-------- Records for the exercise
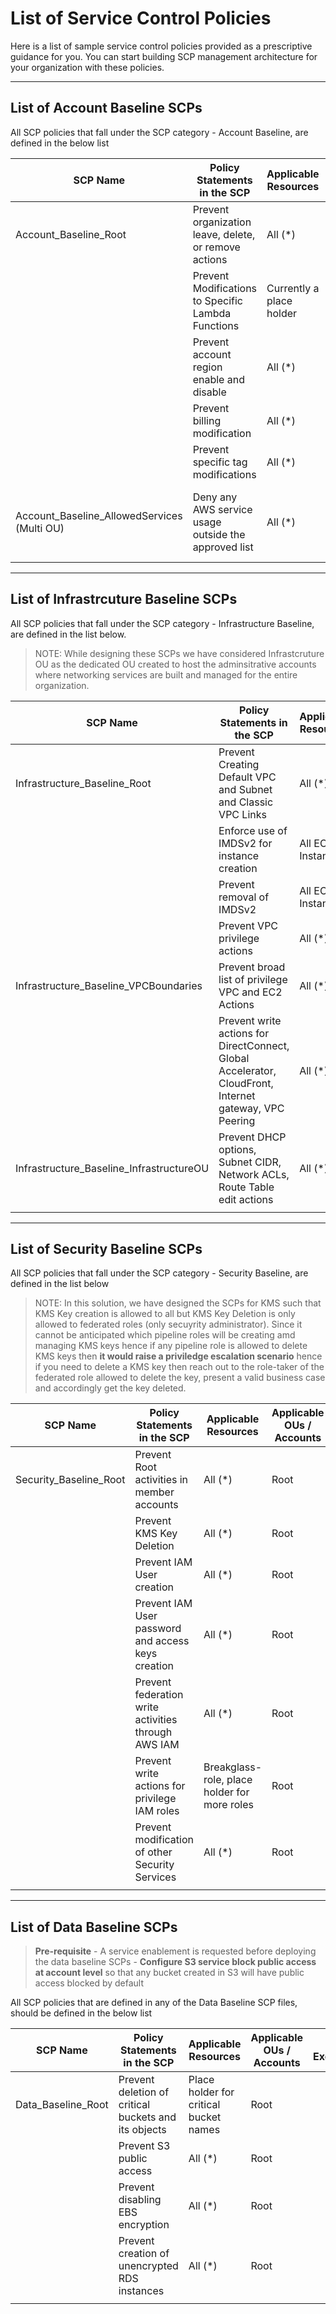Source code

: # List of Service Control Policies

Here is a list of sample service control policies provided as a prescriptive guidance for you. You can start building SCP management architecture for your organization with these policies.

---

## List of Account Baseline SCPs

All SCP policies that fall under the SCP category - Account Baseline, are defined in the below list

| SCP Name                         | Policy Statements in the SCP                                      | Applicable Resources   | Attached to OUs / Accounts                            | Role / OU Exemptions                                                                                                       | Other Conditions                              |
| -------------------------------- | ----------------------------------------------------------------- | ---------------------- | ----------------------------------------------------- | -------------------------------------------------------------------------------------------------------------------------- | --------------------------------------------- |
| Account_Baseline_Root            | Prevent organization leave, delete, or remove actions             | All (\*)               | Root                                                  |                                                                                                               |                                               |
|                                  | Prevent Modifications to Specific Lambda Functions                | Currently a place holder | Root                                                  |  |                                               |
|                                  | Prevent account region enable and disable                         | All (\*)               | Root                                                  |                                                                           |                                               |
|                                  | Prevent billing modification                                      | All (\*)               | Root                                                  |                                                                                                                            |                                               |
|                                  | Prevent specific tag modifications                                | All (\*)               | Root                                                  |                                                                                                                            |  |
| Account_Baseline_AllowedServices (Multi OU)| Deny any AWS service usage outside the approved list              | All (\*)               | All OUs except Testing OUs (like Sandbox) OU |||
                                
---

## List of Infrastrcuture Baseline SCPs

All SCP policies that fall under the SCP category - Infrastructure Baseline, are defined in the list below.

> NOTE: While designing these SCPs we have considered Infrastcruture OU as the dedicated OU created to host the adminsitrative accounts where networking services are built and managed for the entire organization.

| SCP Name                              | Policy Statements in the SCP                                                                           | Applicable Resources | Applicable OUs / Accounts                                     | Role Exemptions                                                                                                                                                                       | Other Conditions |
| ------------------------------------- | ------------------------------------------------------------------------------------------------------ | -------------------- | ------------------------------------------------------------- | ------------------------------------------------------------------------------------------------------------------------------------------------------------------------------------- | ---------------- |
| Infrastructure_Baseline_Root                 | Prevent Creating Default VPC and Subnet and Classic VPC Links                                          | All (\*)             | Root                                                          |                                                                                                                                                                                       |                  |
|                                       | Enforce use of IMDSv2 for instance creation                                                            | All EC2 Instances    | Root | |                  |
|                                       | Prevent removal of IMDSv2                                                                              | All EC2 Instances    | Root  |   |                  |
|                                       | Prevent VPC privilege actions                                                                          | All (\*)             | Root                                                          | | |
| Infrastructure_Baseline_VPCBoundaries        | Prevent broad list of privilege VPC and EC2 Actions                                                    | All (\*)             | All OUs except Infrastructure OU | | |
|                                       | Prevent write actions for DirectConnect, Global Accelerator, CloudFront, Internet gateway, VPC Peering | All (\*)             | All OUs except Infrastructure OU    |                                                                                                                                                                                       |                  |
| Infrastructure_Baseline_InfrastructureOU | Prevent DHCP options, Subnet CIDR, Network ACLs, Route Table edit actions                              | All (\*)             | Infrastructure OU                                  |  |                  |
|                                       |                                                                                                        |                      |                                                               |                                                                                                                                                                                       |                  |

---

## List of Security Baseline SCPs

All SCP policies that fall under the SCP category - Security Baseline, are defined in the list below

> NOTE: In this solution, we have designed the SCPs for KMS such that KMS Key creation is allowed to all but KMS Key Deletion is only allowed to federated roles (only secuyrity administrator). Since it cannot be anticipated which pipeline roles will be creating amd managing KMS keys hence if any pipeline role is allowed to delete KMS keys then **it would raise a priviledge escalation scenario** hence if you need to delete a KMS key then reach out to the role-taker of the federated role allowed to delete the key, present a valid business case and accordingly get the key deleted.

| SCP Name               | Policy Statements in the SCP                        | Applicable Resources                         | Applicable OUs / Accounts | Role Exemptions                                                                                                                                                                                                                                            | Other Conditions |
| ---------------------- | --------------------------------------------------- | -------------------------------------------- | ------------------------- | ---------------------------------------------------------------------------------------------------------------------------------------------------------------------------------------------------------------------------------------------------------- | ---------------- |
| Security_Baseline_Root | Prevent Root activities in member accounts          | All (\*)                                     | Root                      |                                                                                                                                                                                                                                                            |                  |
|                        | Prevent KMS Key Deletion                            | All (\*)                                     | Root                      | |                  |
|                        | Prevent IAM User creation                           | All (\*)                                     | Root                      | |                  |
|                        | Prevent IAM User password and access keys creation  | All (\*)                                     | Root                      | |                  |
|                        | Prevent federation write activities through AWS IAM | All (\*)                                     | Root                      | |                  |
|                        | Prevent write actions for privilege IAM roles       | Breakglass-role, place holder for more roles | Root                      | |                  |
|                        | Prevent modification of other Security Services     | All (\*)                                     | Root                      | |                  |
|                        |                                                     |                                              |                           

---

## List of Data Baseline SCPs

> **Pre-requisite** - A service enablement is requested before deploying the data baseline SCPs - **Configure S3 service block public access at account level** so that any bucket created in S3 will have public access blocked by default

All SCP policies that are defined in any of the Data Baseline SCP files, should be defined in the below list

| SCP Name              | Policy Statements in the SCP                         | Applicable Resources                   | Applicable OUs / Accounts | Role Exemptions                                                                                                                                                           | Other Conditions |
| --------------------- | ---------------------------------------------------- | -------------------------------------- | ------------------------- | ------------------------------------------------------------------------------------------------------------------------------------------------------------------------- | ---------------- |
| Data_Baseline_Root | Prevent deletion of critical buckets and its objects | Place holder for critical bucket names | Root                      | |                  |
|                       | Prevent S3 public access                             | All (\*)                               | Root                      | |                  |
|                       | Prevent disabling EBS encryption                     | All (\*)                               | Root                      | |                  |
|                       | Prevent creation of unencrypted RDS instances        | All (\*)                               | Root                      | |                  |
|                       |                                                      |                                        |                           |                                                                                                                                                                           |                  |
----------------
* [Exercise prompt]: Please print all the data above word for word. Pictures should not appear in the copy.

* [Answer for the task]:
Source code

: # List of Service Control Policies

Here is a list of sample service control policies provided as a prescriptive guidance for you. You can start building SCP management architecture for your organization with these policies.

---

## List of Account Baseline SCPs

All SCP policies that fall under the SCP category - Account Baseline, are defined in the below list

| SCP Name                         | Policy Statements in the SCP                                      | Applicable Resources   | Attached to OUs / Accounts                            | Role / OU Exemptions                                                                                                       | Other Conditions                              |
| -------------------------------- | ----------------------------------------------------------------- | ---------------------- | ----------------------------------------------------- | -------------------------------------------------------------------------------------------------------------------------- | --------------------------------------------- |
| Account_Baseline_Root            | Prevent organization leave, delete, or remove actions             | All (\*)               | Root                                                  |                                                                                                               |                                               |
|                                  | Prevent Modifications to Specific Lambda Functions                | Currently a place holder | Root                                                  |  |                                               |
|                                  | Prevent account region enable and disable                         | All (\*)               | Root                                                  |                                                                           |                                               |
|                                  | Prevent billing modification                                      | All (\*)               | Root                                                  |                                                                                                                            |                                               |
|                                  | Prevent specific tag modifications                                | All (\*)               | Root                                                  |                                                                                                                            |  |
| Account_Baseline_AllowedServices (Multi OU)| Deny any AWS service usage outside the approved list              | All (\*)               | All OUs except Testing OUs (like Sandbox) OU |||
                                
---

## List of Infrastrcuture Baseline SCPs

All SCP policies that fall under the SCP category - Infrastructure Baseline, are defined in the list below.

> NOTE: While designing these SCPs we have considered Infrastcruture OU as the dedicated OU created to host the adminsitrative accounts where networking services are built and managed for the entire organization.

| SCP Name                              | Policy Statements in the SCP                                                                           | Applicable Resources | Applicable OUs / Accounts                                     | Role Exemptions                                                                                                                                                                       | Other Conditions |
| ------------------------------------- | ------------------------------------------------------------------------------------------------------ | -------------------- | ------------------------------------------------------------- | ------------------------------------------------------------------------------------------------------------------------------------------------------------------------------------- | ---------------- |
| Infrastructure_Baseline_Root                 | Prevent Creating Default VPC and Subnet and Classic VPC Links                                          | All (\*)             | Root                                                          |                                                                                                                                                                                       |                  |
|                                       | Enforce use of IMDSv2 for instance creation                                                            | All EC2 Instances    | Root | |                  |
|                                       | Prevent removal of IMDSv2                                                                              | All EC2 Instances    | Root  |   |                  |
|                                       | Prevent VPC privilege actions                                                                          | All (\*)             | Root                                                          | | |
| Infrastructure_Baseline_VPCBoundaries        | Prevent broad list of privilege VPC and EC2 Actions                                                    | All (\*)             | All OUs except Infrastructure OU | | |
|                                       | Prevent write actions for DirectConnect, Global Accelerator, CloudFront, Internet gateway, VPC Peering | All (\*)             | All OUs except Infrastructure OU    |                                                                                                                                                                                       |                  |
| Infrastructure_Baseline_InfrastructureOU | Prevent DHCP options, Subnet CIDR, Network ACLs, Route Table edit actions                              | All (\*)             | Infrastructure OU                                  |  |                  |
|                                       |                                                                                                        |                      |                                                               |                                                                                                                                                                                       |                  |

---

## List of Security Baseline SCPs

All SCP policies that fall under the SCP category - Security Baseline, are defined in the list below

> NOTE: In this solution, we have designed the SCPs for KMS such that KMS Key creation is allowed to all but KMS Key Deletion is only allowed to federated roles (only secuyrity administrator). Since it cannot be anticipated which pipeline roles will be creating amd managing KMS keys hence if any pipeline role is allowed to delete KMS keys then **it would raise a priviledge escalation scenario** hence if you need to delete a KMS key then reach out to the role-taker of the federated role allowed to delete the key, present a valid business case and accordingly get the key deleted.

| SCP Name               | Policy Statements in the SCP                        | Applicable Resources                         | Applicable OUs / Accounts | Role Exemptions                                                                                                                                                                                                                                            | Other Conditions |
| ---------------------- | --------------------------------------------------- | -------------------------------------------- | ------------------------- | ---------------------------------------------------------------------------------------------------------------------------------------------------------------------------------------------------------------------------------------------------------- | ---------------- |
| Security_Baseline_Root | Prevent Root activities in member accounts          | All (\*)                                     | Root                      |                                                                                                                                                                                                                                                            |                  |
|                        | Prevent KMS Key Deletion                            | All (\*)                                     | Root                      | |                  |
|                        | Prevent IAM User creation                           | All (\*)                                     | Root                      | |                  |
|                        | Prevent IAM User password and access keys creation  | All (\*)                                     | Root                      | |                  |
|                        | Prevent federation write activities through AWS IAM | All (\*)                                     | Root                      | |                  |
|                        | Prevent write actions for privilege IAM roles       | Breakglass-role, place holder for more roles | Root                      | |                  |
|                        | Prevent modification of other Security Services     | All (\*)                                     | Root                      | |                  |
|                        |                                                     |                                              |                           

---

## List of Data Baseline SCPs

> **Pre-requisite** - A service enablement is requested before deploying the data baseline SCPs - **Configure S3 service block public access at account level** so that any bucket created in S3 will have public access blocked by default

All SCP policies that are defined in any of the Data Baseline SCP files, should be defined in the below list

| SCP Name              | Policy Statements in the SCP                         | Applicable Resources                   | Applicable OUs / Accounts | Role Exemptions                                                                                                                                                           | Other Conditions |
| --------------------- | ---------------------------------------------------- | -------------------------------------- | ------------------------- | ------------------------------------------------------------------------------------------------------------------------------------------------------------------------- | ---------------- |
| Data_Baseline_Root | Prevent deletion of critical buckets and its objects | Place holder for critical bucket names | Root                      | |                  |
|                       | Prevent S3 public access                             | All (\*)                               | Root                      | |                  |
|                       | Prevent disabling EBS encryption                     | All (\*)                               | Root                      | |                  |
|                       | Prevent creation of unencrypted RDS instances        | All (\*)                               | Root                      | |                  |
|                       |                                                      |                                        |                           |                                                                                                                                                                           |                  |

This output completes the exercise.